Emmanuel Macron est-il parvenu, lors de son allocution du 19 novembre au congrès des maires, à recoller les morceaux avec les élus locaux ?
L’enjeu n’est pas de recoller les morceaux, mais de cultiver une relation de proximité. Le Président de la République a pu mesurer, à l’occasion du grand débat, l’importance de son lien avec les élus locaux pour notre cohésion nationale.
Mais quelle est, au fond la philosophie du Président de la République à l’égard de ce qu’on appelle aujourd’hui « les territoires ? Est-il girondin ou jacobin ?
Emmanuel Macron est en même temps girondin et jacobin. Nous, Français, aimons bien les injonctions paradoxales… Les élus locaux sont d’ailleurs à l’image de la population. Emmanuel Macron a raison : nous voulons toujours plus de libertés locales, tout en attendant presque toujours tout de l’Etat. Mais chacun gagnerait à plus de clarté. Nous allons voir ce que le gouvernement va mettre sur la table… Sur le plan de la philosophie, j’attends une loi Macron des territoires, sur le modèle de la loi Macron de 2015 qui avait pour but de déverrouiller le système et de donner des champs nouveaux d’initiative. Je me méfie d’un législateur qui organiserait les choses de manière obligatoire. Je crois à une France à la carte. Il devrait y avoir des territoires, comme celui que je connais le moins mal, la Bretagne, où la région espère des compétences qu’elle n’a pas aujourd’hui et d’autres, comme le Cantal, où le département est moteur en raison de son éloignement dans cette grande région. Je suis favorable à une capacité d’auto organisation des territoires.
Est-il possible d’avancer vers la différenciation territoriale sans en passer par une révision constitutionnelle ?
Si on faisait à cadre constitutionnel constant tout ce qui est possible pour libérer les énergies locales et organiser l’Etat, on ferait de grands pas. Nous avons trop tendance à considérer que dès qu’il y a un problème, il faut faire une loi. Vu le nombre de lois, il ne devrait plus y avoir de problème… L’un des grands défauts de la loi NOTRe, que j’ai votée, je l’admets, c’est cela.
Comment expliquez-vous que le projet de loi « Engagement et proximité », qui se voulait à l’origine si consensuel pour assouplir la loi NOTRe, suscite autant de tirages du côté du Sénat ?
La vie parlementaire n’est pas un long fleuve tranquille. Tout le monde a envie d’exister un peu.
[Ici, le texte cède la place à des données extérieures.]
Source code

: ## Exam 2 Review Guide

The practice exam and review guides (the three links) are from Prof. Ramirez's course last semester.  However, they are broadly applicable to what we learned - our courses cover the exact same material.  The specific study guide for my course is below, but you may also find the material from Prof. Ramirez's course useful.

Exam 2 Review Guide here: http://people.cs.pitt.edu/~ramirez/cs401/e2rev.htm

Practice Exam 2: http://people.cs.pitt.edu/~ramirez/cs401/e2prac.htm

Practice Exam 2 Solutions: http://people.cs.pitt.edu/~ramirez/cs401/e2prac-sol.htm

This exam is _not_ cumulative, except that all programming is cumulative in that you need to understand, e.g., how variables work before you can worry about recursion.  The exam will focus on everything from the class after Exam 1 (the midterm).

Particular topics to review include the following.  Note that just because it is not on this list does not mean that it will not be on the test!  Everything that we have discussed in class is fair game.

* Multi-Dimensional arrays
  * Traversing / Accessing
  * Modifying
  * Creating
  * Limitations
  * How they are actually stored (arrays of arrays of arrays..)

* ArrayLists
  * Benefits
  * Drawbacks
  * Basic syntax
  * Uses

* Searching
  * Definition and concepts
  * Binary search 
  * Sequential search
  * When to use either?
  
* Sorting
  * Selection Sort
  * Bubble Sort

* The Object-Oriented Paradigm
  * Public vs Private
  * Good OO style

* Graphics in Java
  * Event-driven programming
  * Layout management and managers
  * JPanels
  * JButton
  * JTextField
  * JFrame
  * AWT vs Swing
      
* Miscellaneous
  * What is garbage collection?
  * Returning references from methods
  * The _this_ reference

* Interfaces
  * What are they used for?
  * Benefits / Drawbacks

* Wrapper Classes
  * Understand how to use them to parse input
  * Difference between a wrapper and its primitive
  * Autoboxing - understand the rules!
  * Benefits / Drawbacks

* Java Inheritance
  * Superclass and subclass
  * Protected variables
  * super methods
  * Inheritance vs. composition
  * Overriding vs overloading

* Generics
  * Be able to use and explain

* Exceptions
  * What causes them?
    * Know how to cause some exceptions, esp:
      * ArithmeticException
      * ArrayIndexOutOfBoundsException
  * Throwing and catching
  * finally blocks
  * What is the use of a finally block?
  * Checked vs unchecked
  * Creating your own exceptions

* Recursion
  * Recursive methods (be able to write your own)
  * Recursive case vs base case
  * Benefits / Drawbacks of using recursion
A la veille du congrès des maires, il y a eu un clapotis médiatique… Je comprends que le Sénat se préoccupe de son corps électoral, les maires. Les enjeux territoriaux ne sont cependant pas son monopole. L’Assemblée nationale, dans notre Constitution, a toujours le dernier mot. Mais je suis prêt à prendre le pari qu’il y aura un accord sur ce texte.
Etes-vous prêt à bouger sur le transfert de la compétence eau et assainissement dont la Haute-Assemblée fait un casus belli ?
C’est un sujet récurrent qui est devenu obsessionnel et totémique. Le ministre Lecornu a proposé une solution très ingénieuse qui consiste à dire que les intercommunalités de communes, quoique détentrices de cette compétence, puissent envisager de la subdéléguer. Chez moi, à Motreff, la commune pourra garder sa régie où l’eau est deux fois moins chère qu’ailleurs dans la communauté de communes du Poher. De manière générale, l’intercommunalité n’a de sens que lorsqu’elle repose plus sur une logique de projet territorial que de guichet mutualisé. Je crois avant tout en la liberté et en la responsabilité démocratique.
Est-ce que cela passe par l’élection au suffrage universel direct sans fléchage des élus intercommunaux qui ont été dotés de larges prérogatives ?
J’ai longtemps pensé que c’était le mouvement naturel vers lequel il fallait aller. Je suis aujourd’hui plus réservé. Il faut faire attention que les maires n’aient pas le sentiment que, dans le cadre de ce mode de scrutin, ce serait la ville la plus peuplée qui l’emporterait. Pour l’élection au suffrage universel direct des intercommunalités, il est à la fois trop tard et trop tôt.